In the material below, list every line carrying the string "more".

» **PROVIDED MATERIAL**
......
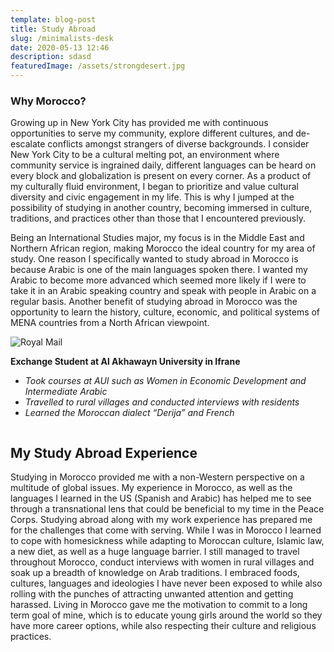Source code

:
 ```yaml
---
template: blog-post
title: Study Abroad
slug: /minimalists-desk
date: 2020-05-13 12:46
description: sdasd
featuredImage: /assets/strongdesert.jpg
---
```

### Why Morocco?

Growing up in New York City has provided me with continuous opportunities to serve my community, explore different cultures, and de-escalate conflicts amongst strangers of diverse backgrounds. I consider New York City to be a cultural melting pot, an environment where community service is ingrained daily, different languages can be heard on every block and globalization is present on every corner. As a product of my culturally fluid environment, I began to prioritize and value cultural diversity and civic engagement in my life. This is why I jumped at the possibility of studying in another country, becoming immersed in culture, traditions, and practices other than those that I encountered previously.

Being an International Studies major, my focus is in the Middle East and Northern African region, making Morocco the ideal country for my area of study. One reason I specifically wanted to study abroad in Morocco is because Arabic is one of the main languages spoken there. I wanted my Arabic to become more advanced which seemed more likely if I were to take it in an Arabic speaking country and speak with people in Arabic on a regular basis. Another benefit of studying abroad in Morocco was the opportunity to learn the history, culture, economic, and political systems of MENA countries from a North African viewpoint.

![Royal Mail](/assets/rocksit.JPG "The Ruins near Fez, Morocco")


**Exchange Student at Al Akhawayn University in Ifrane**
* *Took courses at AUI such as Women in Economic Development and Intermediate Arabic*
* *Travelled to rural villages and conducted interviews with residents*
* *Learned the Moroccan dialect “Derija” and French*

![]()

## My Study Abroad Experience

Studying in Morocco provided me with a non-Western perspective on a multitude of global issues. My experience in Morocco, as well as the languages I learned in the US (Spanish and Arabic) has helped me to see through a transnational lens that could be beneficial to my time in the Peace Corps. Studying abroad along with my work experience has prepared me for the challenges that come with serving. While I was in Morocco I learned to cope with homesickness while adapting to Moroccan culture, Islamic law, a new diet, as well as a huge language barrier. I still managed to travel throughout Morocco, conduct interviews with women in rural villages and soak up a breadth of knowledge on Arab traditions. I embraced foods, cultures, languages and ideologies I have never been exposed to while also rolling with the punches of attracting unwanted attention and getting harassed. Living in Morocco gave me the motivation to commit to a long term goal of mine, which is to educate young girls around the world so they have more career options, while also respecting their culture and religious practices.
......
» **ANSWER TO THE PROBLEM**
Being an International Studies major, my focus is in the Middle East and Northern African region, making Morocco the ideal country for my area of study. One reason I specifically wanted to study abroad in Morocco is because Arabic is one of the main languages spoken there. I wanted my Arabic to become more advanced which seemed more likely if I were to take it in an Arabic speaking country and speak with people in Arabic on a regular basis. Another benefit of studying abroad in Morocco was the opportunity to learn the history, culture, economic, and political systems of MENA countries from a North African viewpoint.
Studying in Morocco provided me with a non-Western perspective on a multitude of global issues. My experience in Morocco, as well as the languages I learned in the US (Spanish and Arabic) has helped me to see through a transnational lens that could be beneficial to my time in the Peace Corps. Studying abroad along with my work experience has prepared me for the challenges that come with serving. While I was in Morocco I learned to cope with homesickness while adapting to Moroccan culture, Islamic law, a new diet, as well as a huge language barrier. I still managed to travel throughout Morocco, conduct interviews with women in rural villages and soak up a breadth of knowledge on Arab traditions. I embraced foods, cultures, languages and ideologies I have never been exposed to while also rolling with the punches of attracting unwanted attention and getting harassed. Living in Morocco gave me the motivation to commit to a long term goal of mine, which is to educate young girls around the world so they have more career options, while also respecting their culture and religious practices.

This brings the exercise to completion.